Toda esta mierda se tiene que acabar. El nivel de exigencia tiene que aumentar, empezando por nosotros mismos, los lectores, ya que nuestra responsabilidad en este aspecto es máxima: somos el punto final de la cadena, el engranaje maestro que hace funcionar la máquina. Toda esta mierda de reseñas huecas y sesgadas tiene la culpa de que los lectores desconfíen instintivamente de las páginas de reseñas, que cada vez se lean menos, y que piensen que no sirven para nada. Cada vez más lectores se alejan de este espacio de opinión, reflexión y debate, que no, que no son reseñas, y que es por nada, pero… ¿cuándo hemos dejado que nos lo quiten? ¡Es nuestro! ¡Lo creamos nosotros, para nuestro solaz y esparcimiento! ¡Somos lectores! ¡Queremos hablar de libros! ¡Es nuestro territorio natural de encuentro y socialización! ¡¡¡Tomémoslo al asalto!!!

¡¡¡A las barricaaaaadaaaaas!!! ¡¡¡Por nuestro espacio de opinión lectora!!! ¡¡¡Hasta la victoriaaaaa!!!

Ay, que me emociono. Qué estaba yo contando, o queriendo contar. ¡Ah, sí!

Autores, editoriales: Que no me mendiguéis reseñas. El espacio de opinión de los lectores es de los lectores y punto pelota. Además, ¡jodida obsesión con las reseñas! ¿Para qué os creéis que sirven? ¿Para vender ejemplares? ¡JA! (Almas de pollo…) Como mucho sirven para posicionar el título y al autor en las búsquedas de Google, que moco de pavo no es: siempre es bueno que sea así, porque si no, alguien interesado en comprarlo puede encontrarse el link de descarga pirata posicionado en Google por encima del punto de venta oficial o el de la editorial.

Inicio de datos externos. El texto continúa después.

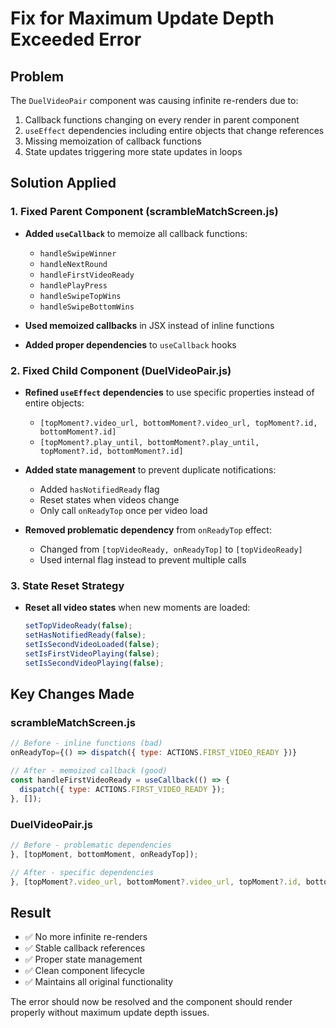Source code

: # Fix for Maximum Update Depth Exceeded Error

## Problem
The `DuelVideoPair` component was causing infinite re-renders due to:
1. Callback functions changing on every render in parent component
2. `useEffect` dependencies including entire objects that change references
3. Missing memoization of callback functions
4. State updates triggering more state updates in loops

## Solution Applied

### 1. Fixed Parent Component (scrambleMatchScreen.js)
- **Added `useCallback`** to memoize all callback functions:
  - `handleSwipeWinner`
  - `handleNextRound` 
  - `handleFirstVideoReady`
  - `handlePlayPress`
  - `handleSwipeTopWins`
  - `handleSwipeBottomWins`

- **Used memoized callbacks** in JSX instead of inline functions
- **Added proper dependencies** to `useCallback` hooks

### 2. Fixed Child Component (DuelVideoPair.js)
- **Refined `useEffect` dependencies** to use specific properties instead of entire objects:
  - `[topMoment?.video_url, bottomMoment?.video_url, topMoment?.id, bottomMoment?.id]`
  - `[topMoment?.play_until, bottomMoment?.play_until, topMoment?.id, bottomMoment?.id]`

- **Added state management** to prevent duplicate notifications:
  - Added `hasNotifiedReady` flag
  - Reset states when videos change
  - Only call `onReadyTop` once per video load

- **Removed problematic dependency** from `onReadyTop` effect:
  - Changed from `[topVideoReady, onReadyTop]` to `[topVideoReady]`
  - Used internal flag instead to prevent multiple calls

### 3. State Reset Strategy
- **Reset all video states** when new moments are loaded:
  ```javascript
  setTopVideoReady(false);
  setHasNotifiedReady(false);
  setIsSecondVideoLoaded(false);
  setIsFirstVideoPlaying(false);
  setIsSecondVideoPlaying(false);
  ```

## Key Changes Made

### scrambleMatchScreen.js
```javascript
// Before - inline functions (bad)
onReadyTop={() => dispatch({ type: ACTIONS.FIRST_VIDEO_READY })}

// After - memoized callback (good)
const handleFirstVideoReady = useCallback(() => {
  dispatch({ type: ACTIONS.FIRST_VIDEO_READY });
}, []);
```

### DuelVideoPair.js  
```javascript
// Before - problematic dependencies
}, [topMoment, bottomMoment, onReadyTop]);

// After - specific dependencies
}, [topMoment?.video_url, bottomMoment?.video_url, topMoment?.id, bottomMoment?.id]);
```

## Result
- ✅ No more infinite re-renders
- ✅ Stable callback references
- ✅ Proper state management
- ✅ Clean component lifecycle
- ✅ Maintains all original functionality

The error should now be resolved and the component should render properly without maximum update depth issues.
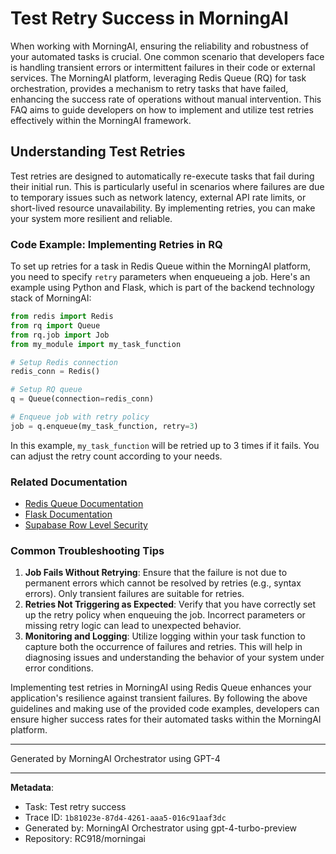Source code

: # Test Retry Success in MorningAI

When working with MorningAI, ensuring the reliability and robustness of your automated tasks is crucial. One common scenario that developers face is handling transient errors or intermittent failures in their code or external services. The MorningAI platform, leveraging Redis Queue (RQ) for task orchestration, provides a mechanism to retry tasks that have failed, enhancing the success rate of operations without manual intervention. This FAQ aims to guide developers on how to implement and utilize test retries effectively within the MorningAI framework.

## Understanding Test Retries

Test retries are designed to automatically re-execute tasks that fail during their initial run. This is particularly useful in scenarios where failures are due to temporary issues such as network latency, external API rate limits, or short-lived resource unavailability. By implementing retries, you can make your system more resilient and reliable.

### Code Example: Implementing Retries in RQ

To set up retries for a task in Redis Queue within the MorningAI platform, you need to specify `retry` parameters when enqueueing a job. Here's an example using Python and Flask, which is part of the backend technology stack of MorningAI:

```python
from redis import Redis
from rq import Queue
from rq.job import Job
from my_module import my_task_function

# Setup Redis connection
redis_conn = Redis()

# Setup RQ queue
q = Queue(connection=redis_conn)

# Enqueue job with retry policy
job = q.enqueue(my_task_function, retry=3)
```

In this example, `my_task_function` will be retried up to 3 times if it fails. You can adjust the retry count according to your needs.

### Related Documentation

- [Redis Queue Documentation](https://python-rq.org/docs/)
- [Flask Documentation](https://flask.palletsprojects.com/)
- [Supabase Row Level Security](https://supabase.com/docs/guides/auth/row-level-security)

### Common Troubleshooting Tips

1. **Job Fails Without Retrying**: Ensure that the failure is not due to permanent errors which cannot be resolved by retries (e.g., syntax errors). Only transient failures are suitable for retries.
2. **Retries Not Triggering as Expected**: Verify that you have correctly set up the retry policy when enqueuing the job. Incorrect parameters or missing retry logic can lead to unexpected behavior.
3. **Monitoring and Logging**: Utilize logging within your task function to capture both the occurrence of failures and retries. This will help in diagnosing issues and understanding the behavior of your system under error conditions.

Implementing test retries in MorningAI using Redis Queue enhances your application's resilience against transient failures. By following the above guidelines and making use of the provided code examples, developers can ensure higher success rates for their automated tasks within the MorningAI platform.

---
Generated by MorningAI Orchestrator using GPT-4

---

**Metadata**:
- Task: Test retry success
- Trace ID: `1b81023e-87d4-4261-aaa5-016c91aaf3dc`
- Generated by: MorningAI Orchestrator using gpt-4-turbo-preview
- Repository: RC918/morningai
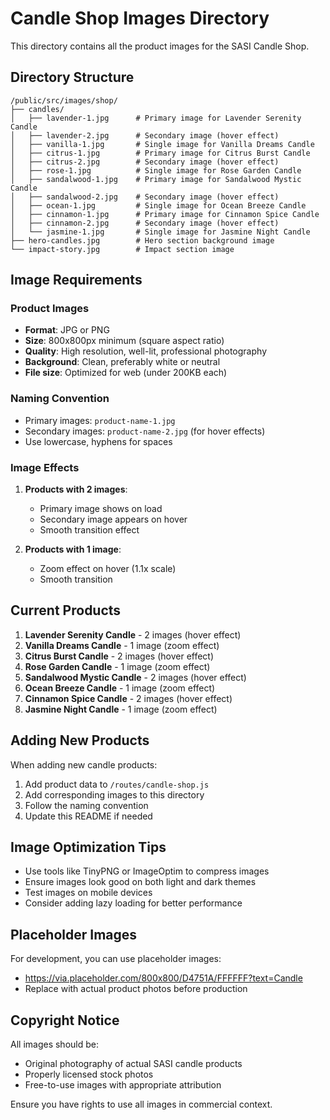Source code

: # Candle Shop Images Directory

This directory contains all the product images for the SASI Candle Shop.

## Directory Structure

```
/public/src/images/shop/
├── candles/
│   ├── lavender-1.jpg      # Primary image for Lavender Serenity Candle
│   ├── lavender-2.jpg      # Secondary image (hover effect)
│   ├── vanilla-1.jpg       # Single image for Vanilla Dreams Candle
│   ├── citrus-1.jpg        # Primary image for Citrus Burst Candle
│   ├── citrus-2.jpg        # Secondary image (hover effect)
│   ├── rose-1.jpg          # Single image for Rose Garden Candle
│   ├── sandalwood-1.jpg    # Primary image for Sandalwood Mystic Candle
│   ├── sandalwood-2.jpg    # Secondary image (hover effect)
│   ├── ocean-1.jpg         # Single image for Ocean Breeze Candle
│   ├── cinnamon-1.jpg      # Primary image for Cinnamon Spice Candle
│   ├── cinnamon-2.jpg      # Secondary image (hover effect)
│   └── jasmine-1.jpg       # Single image for Jasmine Night Candle
├── hero-candles.jpg        # Hero section background image
└── impact-story.jpg        # Impact section image

```

## Image Requirements

### Product Images
- **Format**: JPG or PNG
- **Size**: 800x800px minimum (square aspect ratio)
- **Quality**: High resolution, well-lit, professional photography
- **Background**: Clean, preferably white or neutral
- **File size**: Optimized for web (under 200KB each)

### Naming Convention
- Primary images: `product-name-1.jpg`
- Secondary images: `product-name-2.jpg` (for hover effects)
- Use lowercase, hyphens for spaces

### Image Effects
1. **Products with 2 images**: 
   - Primary image shows on load
   - Secondary image appears on hover
   - Smooth transition effect

2. **Products with 1 image**:
   - Zoom effect on hover (1.1x scale)
   - Smooth transition

## Current Products

1. **Lavender Serenity Candle** - 2 images (hover effect)
2. **Vanilla Dreams Candle** - 1 image (zoom effect)
3. **Citrus Burst Candle** - 2 images (hover effect)
4. **Rose Garden Candle** - 1 image (zoom effect)
5. **Sandalwood Mystic Candle** - 2 images (hover effect)
6. **Ocean Breeze Candle** - 1 image (zoom effect)
7. **Cinnamon Spice Candle** - 2 images (hover effect)
8. **Jasmine Night Candle** - 1 image (zoom effect)

## Adding New Products

When adding new candle products:

1. Add product data to `/routes/candle-shop.js`
2. Add corresponding images to this directory
3. Follow the naming convention
4. Update this README if needed

## Image Optimization Tips

- Use tools like TinyPNG or ImageOptim to compress images
- Ensure images look good on both light and dark themes
- Test images on mobile devices
- Consider adding lazy loading for better performance

## Placeholder Images

For development, you can use placeholder images:
- https://via.placeholder.com/800x800/D4751A/FFFFFF?text=Candle
- Replace with actual product photos before production

## Copyright Notice

All images should be:
- Original photography of actual SASI candle products
- Properly licensed stock photos
- Free-to-use images with appropriate attribution

Ensure you have rights to use all images in commercial context.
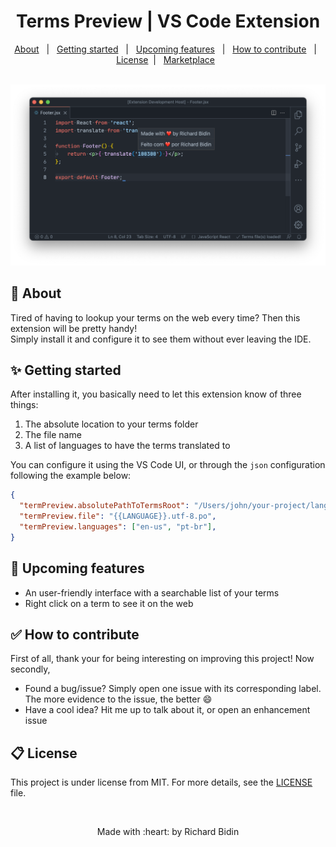 <h1 align="center">Terms Preview | VS Code Extension</h1>
<p align="center">
  <a href="#-about">About</a> &#xa0; | &#xa0; 
  <a href="#-getting-started">Getting started</a> &#xa0; | &#xa0;
  <a href="#-upcoming-features">Upcoming features</a> &#xa0; | &#xa0;
  <a href="#-how-to-contribute">How to contribute</a> &#xa0; | &#xa0;
  <a href="#memo-license">License</a> &#xa0;| &#xa0;
  <a href="https://marketplace.visualstudio.com/items?itemName=richard-bidin.term-preview">Marketplace</a> &#xa0;
</p>
&#xa0;
<img alt="Extension screenshot" src="https://github.com/nidib/term-preview/blob/master/screenshot.png?raw=true" />

## 🎯 About
Tired of having to lookup your terms on the web every time? Then this extension will be pretty handy!</br>
Simply install it and configure it to see them without ever leaving the IDE.


## ✨ Getting started
After installing it, you basically need to let this extension know of three things: </br>
1. The absolute location to your terms folder
2. The file name
3. A list of languages to have the terms translated to

You can configure it using the VS Code UI, or through the `json` configuration following the example below:
```json
{
  "termPreview.absolutePathToTermsRoot": "/Users/john/your-project/language/terms",
  "termPreview.file": "{{LANGUAGE}}.utf-8.po",
  "termPreview.languages": ["en-us", "pt-br"],
}
```


## 🚀 Upcoming features
- An user-friendly interface with a searchable list of your terms
- Right click on a term to see it on the web


## ✅ How to contribute
First of all, thank your for being interesting on improving this project! Now secondly, </br>
- Found a bug/issue? Simply open one issue with its corresponding label. The more evidence to the issue, the better :smile:
- Have a cool idea? Hit me up to talk about it, or open an enhancement issue


## 📋 License
This project is under license from MIT. For more details, see the [LICENSE](LICENSE.md) file.

&#xa0;
<p align="center">Made with :heart: by Richard Bidin</p>
&#xa0;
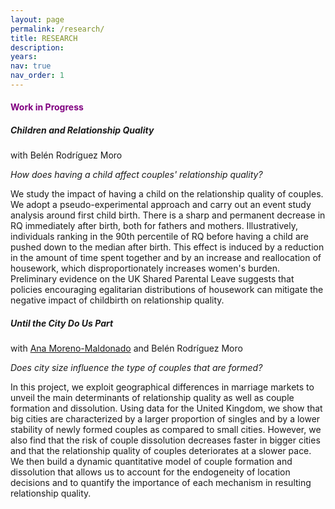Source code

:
 ```yaml
---
layout: page
permalink: /research/
title: RESEARCH
description: 
years: 
nav: true
nav_order: 1
---
```


#### <span style="color:purple"> **Work in Progress** </span>

##### **Children and Relationship Quality** 
with Belén Rodríguez Moro 

*How does having a child affect couples' relationship quality?* 

We study the impact of having a child on the relationship quality of couples. We adopt a pseudo-experimental approach and carry out an event study analysis around first child birth. There is a sharp and permanent decrease in RQ immediately after birth, both for fathers and mothers. Illustratively, individuals ranking in the 90th percentile of RQ before having a child are pushed down to the median after birth.  This effect is induced by a reduction in the amount of time spent together and by an increase and reallocation of housework, which disproportionately increases women's burden. Preliminary evidence on the UK Shared Parental Leave suggests that policies encouraging egalitarian distributions of housework can mitigate the negative impact of childbirth on relationship quality.


##### **Until the City Do Us Part**

with [Ana Moreno-Maldonado](https://sites.google.com/view/ana-moreno-maldonado/main?authuser=0) and Belén Rodríguez Moro

*Does city size influence the type of couples that are formed?*

In this project, we exploit geographical differences in marriage markets to unveil the main determinants of relationship quality as well as couple formation and dissolution. Using data for the United Kingdom, we show that big cities are characterized by a larger proportion of singles and by a lower stability of newly formed couples as compared to small cities. However, we also find that the risk of couple dissolution decreases faster in bigger cities and that the relationship quality of couples deteriorates at a slower pace. We then build a dynamic quantitative model of couple formation and dissolution that allows us to account for the endogeneity of location decisions and to quantify the importance of each mechanism in resulting relationship quality.

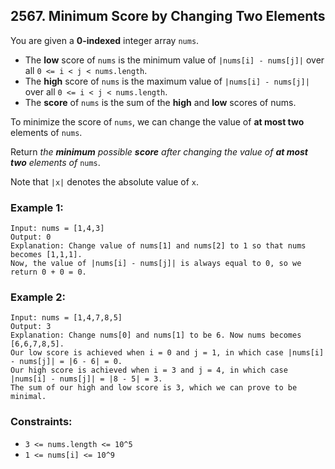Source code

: ## 2567. Minimum Score by Changing Two Elements

You are given a **0-indexed** integer array ```nums```.

* The **low** score of ```nums``` is the minimum value of ```|nums[i] - nums[j]|``` over all ```0 <= i < j < nums.length```.
* The **high** score of ```nums``` is the maximum value of ```|nums[i] - nums[j]|``` over all ```0 <= i < j < nums.length```.
* The **score** of ```nums``` is the sum of the **high** and **low** scores of nums.

To minimize the score of ```nums```, we can change the value of **at most two** elements of ```nums```.

Return *the **minimum** possible **score** after changing the value of **at most two** elements of* ```nums```.

Note that ```|x|``` denotes the absolute value of ```x```.

### Example 1:
```
Input: nums = [1,4,3]
Output: 0
Explanation: Change value of nums[1] and nums[2] to 1 so that nums becomes [1,1,1].
Now, the value of |nums[i] - nums[j]| is always equal to 0, so we return 0 + 0 = 0.
```
### Example 2:
```
Input: nums = [1,4,7,8,5]
Output: 3
Explanation: Change nums[0] and nums[1] to be 6. Now nums becomes [6,6,7,8,5].
Our low score is achieved when i = 0 and j = 1, in which case |nums[i] - nums[j]| = |6 - 6| = 0.
Our high score is achieved when i = 3 and j = 4, in which case |nums[i] - nums[j]| = |8 - 5| = 3.
The sum of our high and low score is 3, which we can prove to be minimal.
```

### Constraints:

* ```3 <= nums.length <= 10^5```
* ```1 <= nums[i] <= 10^9```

Más allá de eso, que repito que no es poco, no hay mucho más que rascar. No, en literatura no existe el prescriptor que convierte lo que recomienda en ventas directas. En otros sectores sí, pero en este no. Qué le vamos a hacer. Tenemos influencers, algo es algo.

Así que no, aquí no se reseña. Ni de coña. Pero sí, aquí se habla de libros. De muchos. Desde mi punto de vista personal, evidentemente. ¿Acaso podría, ni tendría sentido hacerlo desde otro?